One-quarter of air purifiers fall short of quality standard

One-quarter of air purifiers fall short of quality standard

One-quarter of air purifiers sold on the domestic market are substandard, an inspection by China’s top quality authority showed.

The inspection, conducted in the first half of this year, found 15 of the 61 batches of products were substandard, according to the General Administration of Quality Supervision, Inspection and Quarantine.

Baoding East Railway Station is seen in Baoding, north China's Hebei Province, Oct. 19, 2016. A yellow alert for air pollution was issued on Wednesday in Hebei Province. (Xinhua/Wang Xiao)

This is the first time that the administration has organized a national quality inspection aimed at air purifiers, and the inspection covered most well-known air purifier brands available in China, said Zhang Wenbing, chief for quality supervision at the administration.

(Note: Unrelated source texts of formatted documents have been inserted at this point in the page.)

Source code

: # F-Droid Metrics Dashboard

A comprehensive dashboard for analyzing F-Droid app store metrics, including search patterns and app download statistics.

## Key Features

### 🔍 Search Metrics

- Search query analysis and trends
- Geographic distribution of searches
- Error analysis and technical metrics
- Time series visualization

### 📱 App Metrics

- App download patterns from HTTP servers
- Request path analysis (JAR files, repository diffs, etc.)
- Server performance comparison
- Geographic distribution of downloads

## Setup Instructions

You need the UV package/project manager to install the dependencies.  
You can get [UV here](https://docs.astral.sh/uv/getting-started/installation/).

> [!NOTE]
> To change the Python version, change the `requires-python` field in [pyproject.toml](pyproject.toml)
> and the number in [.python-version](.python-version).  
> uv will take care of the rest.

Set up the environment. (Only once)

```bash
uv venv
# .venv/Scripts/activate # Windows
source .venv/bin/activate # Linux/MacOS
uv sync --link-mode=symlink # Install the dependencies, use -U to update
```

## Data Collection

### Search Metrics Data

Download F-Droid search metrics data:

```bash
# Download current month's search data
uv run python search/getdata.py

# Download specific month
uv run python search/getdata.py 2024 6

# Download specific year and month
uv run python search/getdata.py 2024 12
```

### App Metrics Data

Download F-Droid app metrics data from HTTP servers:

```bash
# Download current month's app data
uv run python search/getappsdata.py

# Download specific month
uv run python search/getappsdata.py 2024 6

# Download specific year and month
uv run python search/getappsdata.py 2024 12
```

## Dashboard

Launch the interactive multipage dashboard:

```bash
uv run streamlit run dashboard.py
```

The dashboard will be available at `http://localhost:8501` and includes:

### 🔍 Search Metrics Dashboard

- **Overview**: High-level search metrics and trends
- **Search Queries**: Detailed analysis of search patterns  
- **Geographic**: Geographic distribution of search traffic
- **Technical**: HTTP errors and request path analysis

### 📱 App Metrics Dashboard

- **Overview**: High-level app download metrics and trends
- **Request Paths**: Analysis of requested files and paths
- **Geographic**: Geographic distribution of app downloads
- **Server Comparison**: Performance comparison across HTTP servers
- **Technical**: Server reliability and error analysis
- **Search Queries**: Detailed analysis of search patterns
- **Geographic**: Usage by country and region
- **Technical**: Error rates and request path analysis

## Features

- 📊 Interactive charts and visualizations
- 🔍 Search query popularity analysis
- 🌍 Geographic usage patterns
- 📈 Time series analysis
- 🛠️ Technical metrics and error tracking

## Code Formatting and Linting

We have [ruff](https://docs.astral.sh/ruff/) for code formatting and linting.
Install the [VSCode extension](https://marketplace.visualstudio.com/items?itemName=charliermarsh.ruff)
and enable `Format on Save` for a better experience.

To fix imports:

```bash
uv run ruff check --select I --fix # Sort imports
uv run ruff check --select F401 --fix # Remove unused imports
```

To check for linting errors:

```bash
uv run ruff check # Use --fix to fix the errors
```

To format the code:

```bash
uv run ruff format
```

The inspection covered nearly 20 percent of China’s air purifier producers, and of the models by big enterprises, 90 percent were up to standard, much higher than average, according to the administration.

No products by big brands such as Honeywell, Samsung and Midea were found to be substandard.

However, purifiers made by Chinese firms Guangdong Jingba Technology Co. and Shanghai Xinsong Electronics Co. were found to be substandard, due to respective issues of failing to remove methanol and failing noise standards.

“Results of the inspection can provide the basis for consumers to choose air purifiers,” said Song Guangsheng, director of the National Quality Supervision and Inspection Center for Indoor Environment and Environmental Products.

With increasing demand for purifiers in recent years, the number of producers has also risen, but many purifiers on the market may not work as well as advertised, he said.

“Many air purifier brands claim to be able to remove methanol, but in fact, few of them are able to do so,” Song said.

In the first half of the year, 4.5 million air purifiers were sold in China, 58 percent more than the same period last year, according to media reports.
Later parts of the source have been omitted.